Question

First timer help..

Sharon is jumping from an 18-foot diving board with an initial upward velocity of 4 ft/s. When Susan jumps, Megan throws a beach ball up to Susan with an initial upward velocity of 16 ft/s from a height 5 feet off the ground. To the nearest hundredth of a second, how long after she jumps does the ball reach Sharon?
0.65 seconds
0.92 seconds
1.08 seconds
1.15 seconds

Answer 1

Answer : t = 1.08 seconds

Explanation :

Let
`x_1` be the height of Sharon from ground,
`x_1=18\ foot`

`x_2` be the height of Megan from ground,
`x_2=5\ foot`

Initial upward velocity of Sharon,
`u_1=4\ ft/s`

Initial upward velocity of Megan,
`u_2=16\ ft/s`

Let h (t) is the height from ground when the ball reaches Sharon.

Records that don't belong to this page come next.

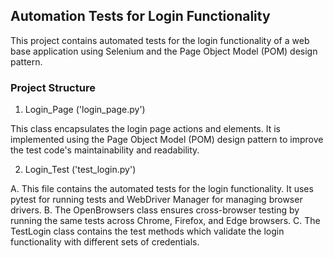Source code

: ## Automation Tests for Login Functionality

This project contains automated tests for the login functionality of a web base application using Selenium and the Page Object Model (POM) design pattern.

### Project Structure
1. Login_Page ('login_page.py')

This class encapsulates the login page actions and elements. It is implemented using the Page Object Model (POM) design pattern to improve the test code's maintainability and readability.

2. Login_Test ('test_login.py')

  A. This file contains the automated tests for the login functionality. It uses pytest for running tests and WebDriver Manager for managing browser drivers.
  B. The OpenBrowsers class ensures cross-browser testing by running the same tests across Chrome, Firefox, and Edge browsers.
  C. The TestLogin class contains the test methods which validate the login functionality with different sets of credentials.
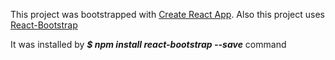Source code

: This project was bootstrapped with [Create React App](https://github.com/facebookincubator/create-react-app).
Also this project uses [React-Bootstrap](https://react-bootstrap.github.io/getting-started.html)

It was installed by ***$ npm install react-bootstrap --save*** command
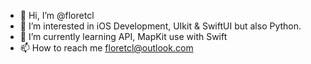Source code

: - 👋 Hi, I’m @floretcl
- 👀 I’m interested in iOS Development, UIkit & SwiftUI but also Python.
- 🌱 I’m currently learning API, MapKit use with Swift
- 📫 How to reach me floretcl@outlook.com
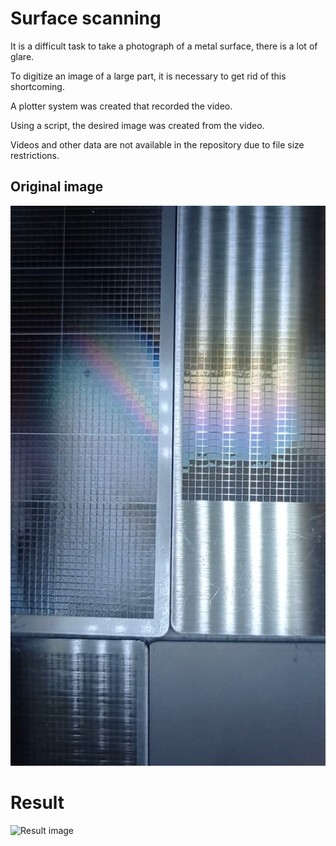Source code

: # Surface scanning
It is a difficult task to take a photograph of a metal surface, there is a lot of glare.

To digitize an image of a large part, it is necessary to get rid of this shortcoming.

A plotter system was created that recorded the video.

Using a script, the desired image was created from the video.

Videos and other data are not available in the repository due to file size restrictions.

## Original image

![Original image](/original%20frame.jpg)

# Result

![Result image](/result.jpg)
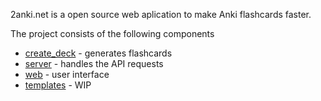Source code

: 2anki.net is a open source web aplication to make Anki flashcards faster.

The project consists of the following components
- [create_deck](https://github.com/2anki/create_deck) - generates flashcards
- [server](https://github.com/2anki/server) - handles the API requests
- [web](https://github.com/2anki/web) - user interface
- [templates](https://github.com/2anki/templates) - WIP
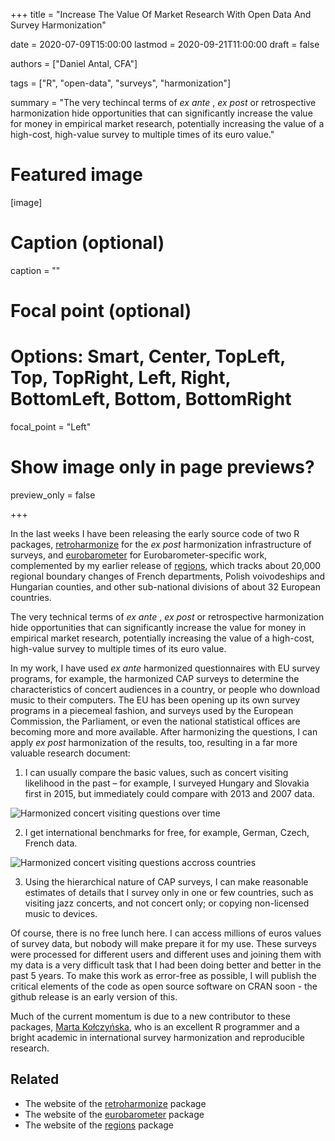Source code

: +++
title = "Increase The Value Of Market Research With Open Data And Survey Harmonization"

date = 2020-07-09T15:00:00
lastmod = 2020-09-21T11:00:00
draft = false

authors = ["Daniel Antal, CFA"]

tags = ["R", "open-data", "surveys", "harmonization"]

summary = "The very techincal terms of *ex ante* , *ex post* or retrospective harmonization hide opportunities that can significantly increase the value for money in empirical market research, potentially increasing the value of a high-cost, high-value survey to multiple times of its euro value."

# Featured image
[image]
  # Caption (optional)
  caption = ""

  # Focal point (optional)
  # Options: Smart, Center, TopLeft, Top, TopRight, Left, Right, BottomLeft, Bottom, BottomRight
  focal_point = "Left"

  # Show image only in page previews?
  preview_only = false

+++


In the last weeks I have been releasing the early source code of two R packages, [retroharmonize](https://dataobservatory.eu/publication/retorharmonize_2020/) for the *ex post* harmonization infrastructure of surveys, and  [eurobarometer](https://dataobservatory.eu/publication/eurobarometer_2020/) for Eurobarometer-specific work, complemented by my earlier release of [regions](https://dataobservatory.eu/publication/regions_2020/), which tracks about 20,000 regional boundary changes of French departments, Polish voivodeships and Hungarian counties, and other sub-national divisions of about 32 European countries.

The very technical terms of *ex ante* , *ex post* or retrospective harmonization hide opportunities that can significantly increase the value for money in empirical market research, potentially increasing the value of a high-cost, high-value survey to multiple times of its euro value.

In my work, I have used *ex ante* harmonized questionnaires with EU survey programs, for example, the harmonized CAP surveys to determine the characteristics of concert audiences in a country, or people who download music to their computers.  The EU has been opening up its own survey programs in a piecemeal fashion, and surveys used by the European Commission, the Parliament, or even the national statistical offices are becoming more and more available.  After harmonizing the questions, I can apply *ex post* harmonization of the results, too, resulting in a far more valuable research document:

1.	I can usually compare the basic values, such as concert visiting likelihood in the past – for example, I surveyed Hungary and Slovakia first in 2015, but immediately could compare with 2013 and 2007 data.

![Harmonized concert visiting questions over time](/img/dataanimation/concert_hu_animation_smooth.gif)

2.	I get international benchmarks for free, for example, German, Czech, French data.

![Harmonized concert visiting questions accross countries](/img/music/cee_concert_demography_16x9.jpg)

3.	Using the hierarchical nature of CAP surveys, I can make reasonable estimates of details that I survey only in one or few countries, such as visiting jazz concerts, and not concert only; or copying non-licensed music to devices.

Of course, there is no free lunch here.  I can access millions of euros values of survey data, but nobody will make prepare it for my use. These surveys were processed for different users and different uses and joining them with my data is a very difficult task that I had been doing better and better in the past 5 years. To make this work as error-free as possible, I will publish the critical elements of the code as open source software on CRAN soon - the github release is an early version of this.

Much of the current momentum is due to a new contributor to these packages, [Marta Kołczyńska](https://martakolczynska.com/), who is an excellent R programmer and a bright academic in international survey harmonization and reproducible research.

## Related 

* The website of the  [retroharmonize](https://retroharmonize.dataobservatory.eu/) package
* The website of the [eurobarometer](https://eurobarometer.dataobservatory.eu/) package
* The website of the [regions](http://regions.dataobservatory.eu/) package
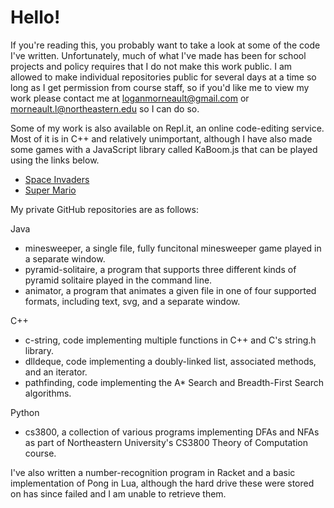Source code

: # Hello!

If you're reading this, you probably want to take a look at some of the code I've written. Unfortunately, much of what I've made has been for school projects and policy requires that I do not make this work public. I am allowed to make individual repositories public for several days at a time so long as I get permission from course staff,  so if you'd like me to view my work please contact me at loganmorneault@gmail.com or morneault.l@northeastern.edu so I can do so.

Some of my work is also available on Repl.it, an online code-editing service. Most of it is in C++ and relatively unimportant, although I have also made some games with a JavaScript library called KaBoom.js that can be played using the links below.
 - [Space Invaders](https://space-invaders.loganmorneault.repl.co/)
 - [Super Mario](https://super-mario.loganmorneault.repl.co/)


My private GitHub repositories are as follows:

Java
- minesweeper, a single file, fully funcitonal minesweeper game played in a separate window.
- pyramid-solitaire, a program that supports three different kinds of pyramid solitaire played in the command line.
- animator, a program that animates a given file in one of four supported formats, including text, svg, and a separate window.

C++
- c-string, code implementing multiple functions in C++ and C's string.h library.
- dlldeque, code implementing a doubly-linked list, associated methods, and an iterator.
- pathfinding, code implementing the A* Search and Breadth-First Search algorithms.

Python
- cs3800, a collection of various programs implementing DFAs and NFAs as part of Northeastern University's CS3800 Theory of Computation course. 

I've also written a number-recognition program in Racket and a basic implementation of Pong in Lua, although the hard drive these were stored on has since failed and I am unable to retrieve them. 
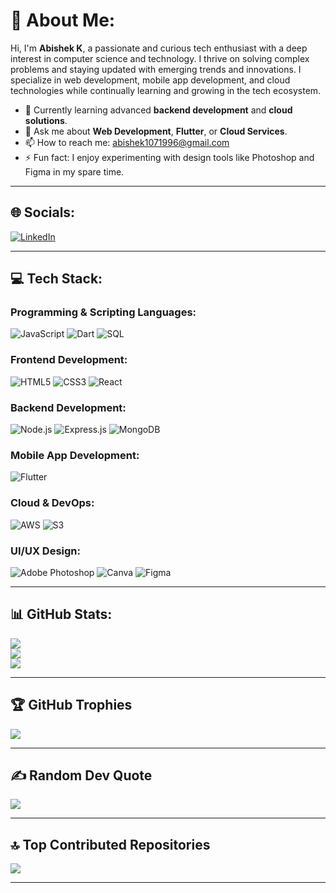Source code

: # 💫 About Me:
Hi, I'm **Abishek K**, a passionate and curious tech enthusiast with a deep interest in computer science and technology. I thrive on solving complex problems and staying updated with emerging trends and innovations. I specialize in web development, mobile app development, and cloud technologies while continually learning and growing in the tech ecosystem.

- 🌱 Currently learning advanced **backend development** and **cloud solutions**.
- 💬 Ask me about **Web Development**, **Flutter**, or **Cloud Services**.
- 📫 How to reach me: [abishek1071996@gmail.com](mailto:abishek1071996@gmail.com)
- ⚡ Fun fact: I enjoy experimenting with design tools like Photoshop and Figma in my spare time.

---

## 🌐 Socials:
[![LinkedIn](https://img.shields.io/badge/LinkedIn-%230077B5.svg?logo=linkedin&logoColor=white)](https://www.linkedin.com/in/abishek-web-developer/) 

---

## 💻 Tech Stack:
### Programming & Scripting Languages:
![JavaScript](https://img.shields.io/badge/javascript-%23323330.svg?style=for-the-badge&logo=javascript&logoColor=%23F7DF1E)
![Dart](https://img.shields.io/badge/Dart-%230175C2.svg?style=for-the-badge&logo=dart&logoColor=white)
![SQL](https://img.shields.io/badge/SQL-%2307405e.svg?style=for-the-badge&logo=sql&logoColor=white)

### Frontend Development:
![HTML5](https://img.shields.io/badge/html5-%23E34F26.svg?style=for-the-badge&logo=html5&logoColor=white)
![CSS3](https://img.shields.io/badge/css3-%231572B6.svg?style=for-the-badge&logo=css3&logoColor=white)
![React](https://img.shields.io/badge/React-%2320232a.svg?style=for-the-badge&logo=react&logoColor=%2361DAFB)

### Backend Development:
![Node.js](https://img.shields.io/badge/Node.js-43853D?style=for-the-badge&logo=node.js&logoColor=white)
![Express.js](https://img.shields.io/badge/Express.js-%23404d59.svg?style=for-the-badge&logo=express&logoColor=%2361DAFB)
![MongoDB](https://img.shields.io/badge/MongoDB-%234ea94b.svg?style=for-the-badge&logo=mongodb&logoColor=white)

### Mobile App Development:
![Flutter](https://img.shields.io/badge/Flutter-%2302569B.svg?style=for-the-badge&logo=Flutter&logoColor=white)

### Cloud & DevOps:
![AWS](https://img.shields.io/badge/AWS-%23FF9900.svg?style=for-the-badge&logo=amazon-aws&logoColor=white)
![S3](https://img.shields.io/badge/Amazon%20S3-569A31?style=for-the-badge&logo=amazon-aws&logoColor=white)

### UI/UX Design:
![Adobe Photoshop](https://img.shields.io/badge/adobephotoshop-%2331A8FF.svg?style=for-the-badge&logo=adobephotoshop&logoColor=white)
![Canva](https://img.shields.io/badge/Canva-%2300C4CC.svg?style=for-the-badge&logo=Canva&logoColor=white)
![Figma](https://img.shields.io/badge/figma-%23F24E1E.svg?style=for-the-badge&logo=figma&logoColor=white)

---

## 📊 GitHub Stats:
![](https://github-readme-stats.vercel.app/api?username=ABISHEK-K-DEV&theme=radical&hide_border=false&include_all_commits=true&count_private=true)<br/>
![](https://github-readme-streak-stats.herokuapp.com/?user=ABISHEK-K-DEV&theme=radical&hide_border=false)<br/>
![](https://github-readme-stats.vercel.app/api/top-langs/?username=ABISHEK-K-DEV&theme=radical&hide_border=false&layout=compact)

---

## 🏆 GitHub Trophies
![](https://github-profile-trophy.vercel.app/?username=ABISHEK-K-DEV&theme=radical&no-frame=false&no-bg=true&margin-w=4)

---

## ✍️ Random Dev Quote
![](https://quotes-github-readme.vercel.app/api?type=horizontal&theme=radical)

---

## 🔝 Top Contributed Repositories
![](https://github-contributor-stats.vercel.app/api?username=ABISHEK-K-DEV&limit=5&theme=radical&combine_all_yearly_contributions=true)

---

using the equation of motion as

`h(t) =x_1+u_1t+(1)/(2)at^2`

`h(t)=18+4t+(1)/(2)* 9.8t^2..................(1)`

Similarly,

`h(t)=5+16t+(1)/(2)* 9.8t^2..................(1)`

Equating equations (1) and (2)

`4t+18=16t+5`

`t= 1.08\ s`

The ball will reach after 1.08 seconds.

So, correct option is (c)

Answer 2

Sharon is jumping from an 18-foot diving board with an initial upward velocity of 4 ft/s. When Susan jumps, Megan throws a beach ball up to Susan with an initial upward velocity of 16 ft/s from a height 5 feet off the ground. To the nearest hundredth of a second, it will take C. 1.08 seconds for the ball to reach Sharon after she jumps.